▶ Collected data

● ● ● ● ● ● ●

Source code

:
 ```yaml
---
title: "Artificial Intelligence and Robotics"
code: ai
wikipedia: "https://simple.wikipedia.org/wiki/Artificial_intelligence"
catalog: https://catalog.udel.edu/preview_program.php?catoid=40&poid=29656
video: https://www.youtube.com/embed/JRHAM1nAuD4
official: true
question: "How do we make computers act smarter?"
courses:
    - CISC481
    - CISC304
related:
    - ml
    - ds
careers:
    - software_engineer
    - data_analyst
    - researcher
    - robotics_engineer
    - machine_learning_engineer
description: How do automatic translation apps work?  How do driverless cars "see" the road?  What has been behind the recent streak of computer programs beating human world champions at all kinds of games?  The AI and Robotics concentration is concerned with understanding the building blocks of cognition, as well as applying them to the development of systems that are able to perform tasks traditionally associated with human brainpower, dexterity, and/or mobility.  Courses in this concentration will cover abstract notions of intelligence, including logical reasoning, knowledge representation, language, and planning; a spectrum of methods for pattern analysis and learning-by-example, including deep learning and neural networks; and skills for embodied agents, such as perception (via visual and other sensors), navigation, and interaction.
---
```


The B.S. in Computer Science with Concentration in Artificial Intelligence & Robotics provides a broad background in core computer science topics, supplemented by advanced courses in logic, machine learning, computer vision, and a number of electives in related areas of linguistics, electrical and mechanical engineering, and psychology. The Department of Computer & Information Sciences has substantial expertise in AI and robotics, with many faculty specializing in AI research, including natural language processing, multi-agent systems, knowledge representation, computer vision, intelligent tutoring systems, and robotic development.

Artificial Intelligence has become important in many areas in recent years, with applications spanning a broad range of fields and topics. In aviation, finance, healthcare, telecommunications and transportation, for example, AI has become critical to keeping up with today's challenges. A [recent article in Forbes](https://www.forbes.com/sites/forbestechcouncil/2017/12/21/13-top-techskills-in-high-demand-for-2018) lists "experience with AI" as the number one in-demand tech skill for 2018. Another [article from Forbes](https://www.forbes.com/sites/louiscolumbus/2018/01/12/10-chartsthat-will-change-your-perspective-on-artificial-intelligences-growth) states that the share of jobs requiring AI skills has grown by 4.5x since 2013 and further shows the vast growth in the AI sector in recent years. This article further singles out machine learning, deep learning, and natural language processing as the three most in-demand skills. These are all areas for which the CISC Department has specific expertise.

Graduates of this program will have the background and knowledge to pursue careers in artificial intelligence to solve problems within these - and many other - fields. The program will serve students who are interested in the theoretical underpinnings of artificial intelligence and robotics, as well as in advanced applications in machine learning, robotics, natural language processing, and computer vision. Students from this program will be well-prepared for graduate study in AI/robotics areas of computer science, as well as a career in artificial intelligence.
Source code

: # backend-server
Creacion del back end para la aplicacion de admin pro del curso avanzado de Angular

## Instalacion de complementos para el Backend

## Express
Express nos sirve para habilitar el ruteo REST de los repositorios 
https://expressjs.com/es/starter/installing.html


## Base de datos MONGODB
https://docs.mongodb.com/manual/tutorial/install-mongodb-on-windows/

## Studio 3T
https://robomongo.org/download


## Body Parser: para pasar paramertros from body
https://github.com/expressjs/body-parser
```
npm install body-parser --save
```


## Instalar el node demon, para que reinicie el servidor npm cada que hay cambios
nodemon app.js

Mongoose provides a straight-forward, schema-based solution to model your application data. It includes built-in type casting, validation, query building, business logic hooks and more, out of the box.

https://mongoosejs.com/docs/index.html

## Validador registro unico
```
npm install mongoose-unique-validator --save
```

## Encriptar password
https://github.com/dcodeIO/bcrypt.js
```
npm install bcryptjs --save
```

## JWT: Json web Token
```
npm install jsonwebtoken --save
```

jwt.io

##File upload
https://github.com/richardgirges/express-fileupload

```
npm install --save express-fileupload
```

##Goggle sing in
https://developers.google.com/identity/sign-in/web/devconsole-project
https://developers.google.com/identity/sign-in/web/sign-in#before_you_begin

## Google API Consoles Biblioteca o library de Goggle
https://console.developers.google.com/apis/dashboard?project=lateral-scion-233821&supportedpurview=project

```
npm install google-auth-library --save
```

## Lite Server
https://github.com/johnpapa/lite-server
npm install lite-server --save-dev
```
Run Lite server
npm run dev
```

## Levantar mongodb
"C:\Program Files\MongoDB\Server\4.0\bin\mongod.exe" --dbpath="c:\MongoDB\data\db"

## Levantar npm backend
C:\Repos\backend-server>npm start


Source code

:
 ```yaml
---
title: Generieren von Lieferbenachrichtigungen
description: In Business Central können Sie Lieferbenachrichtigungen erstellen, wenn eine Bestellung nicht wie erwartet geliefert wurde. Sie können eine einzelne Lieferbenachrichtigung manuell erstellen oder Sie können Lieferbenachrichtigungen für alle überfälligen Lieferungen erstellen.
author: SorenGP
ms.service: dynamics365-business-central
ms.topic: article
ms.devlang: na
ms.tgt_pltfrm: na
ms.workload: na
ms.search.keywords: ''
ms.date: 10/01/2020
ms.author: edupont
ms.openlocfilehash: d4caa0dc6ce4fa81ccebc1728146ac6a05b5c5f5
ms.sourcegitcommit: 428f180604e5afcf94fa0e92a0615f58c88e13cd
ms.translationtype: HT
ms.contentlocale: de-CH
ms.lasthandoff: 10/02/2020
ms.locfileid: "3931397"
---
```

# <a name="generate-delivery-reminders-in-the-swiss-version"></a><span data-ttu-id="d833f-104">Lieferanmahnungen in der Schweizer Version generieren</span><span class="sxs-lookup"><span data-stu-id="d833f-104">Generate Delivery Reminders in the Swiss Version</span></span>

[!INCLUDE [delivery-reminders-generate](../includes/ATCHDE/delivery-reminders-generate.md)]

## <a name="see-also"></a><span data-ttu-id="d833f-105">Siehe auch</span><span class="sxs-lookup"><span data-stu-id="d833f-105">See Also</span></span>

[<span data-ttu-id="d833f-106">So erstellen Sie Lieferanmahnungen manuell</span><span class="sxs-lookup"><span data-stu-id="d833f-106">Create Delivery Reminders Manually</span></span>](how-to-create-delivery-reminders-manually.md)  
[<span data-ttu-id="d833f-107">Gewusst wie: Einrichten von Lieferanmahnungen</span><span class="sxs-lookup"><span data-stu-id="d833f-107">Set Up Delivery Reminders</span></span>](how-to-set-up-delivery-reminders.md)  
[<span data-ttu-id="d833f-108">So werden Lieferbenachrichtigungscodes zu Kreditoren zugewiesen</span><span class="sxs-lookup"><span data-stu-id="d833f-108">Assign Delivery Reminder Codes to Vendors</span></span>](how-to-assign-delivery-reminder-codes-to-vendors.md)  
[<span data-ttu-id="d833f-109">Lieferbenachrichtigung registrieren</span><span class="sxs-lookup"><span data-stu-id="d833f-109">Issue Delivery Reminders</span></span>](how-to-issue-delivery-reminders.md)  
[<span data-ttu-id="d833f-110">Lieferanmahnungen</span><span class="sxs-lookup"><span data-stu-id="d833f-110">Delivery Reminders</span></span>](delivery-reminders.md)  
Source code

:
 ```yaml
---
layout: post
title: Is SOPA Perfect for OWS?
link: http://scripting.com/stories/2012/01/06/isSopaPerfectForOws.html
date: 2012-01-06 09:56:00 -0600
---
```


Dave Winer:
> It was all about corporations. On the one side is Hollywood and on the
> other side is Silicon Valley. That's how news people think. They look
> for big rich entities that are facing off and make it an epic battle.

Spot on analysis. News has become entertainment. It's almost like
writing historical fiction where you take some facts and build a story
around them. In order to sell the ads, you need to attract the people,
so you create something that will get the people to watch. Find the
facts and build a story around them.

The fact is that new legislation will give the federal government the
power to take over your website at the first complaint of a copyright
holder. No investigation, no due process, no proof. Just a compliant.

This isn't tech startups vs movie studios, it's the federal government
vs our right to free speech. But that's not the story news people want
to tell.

● ● ● ● ● ● ●

▶ YOUR TASK
Your answer should be every line above that contains the word "developers".

▶ ANSWER TO THE EXERCISE
https://developers.google.com/identity/sign-in/web/devconsole-project
https://developers.google.com/identity/sign-in/web/sign-in#before_you_begin
https://console.developers.google.com/apis/dashboard?project=lateral-scion-233821&supportedpurview=project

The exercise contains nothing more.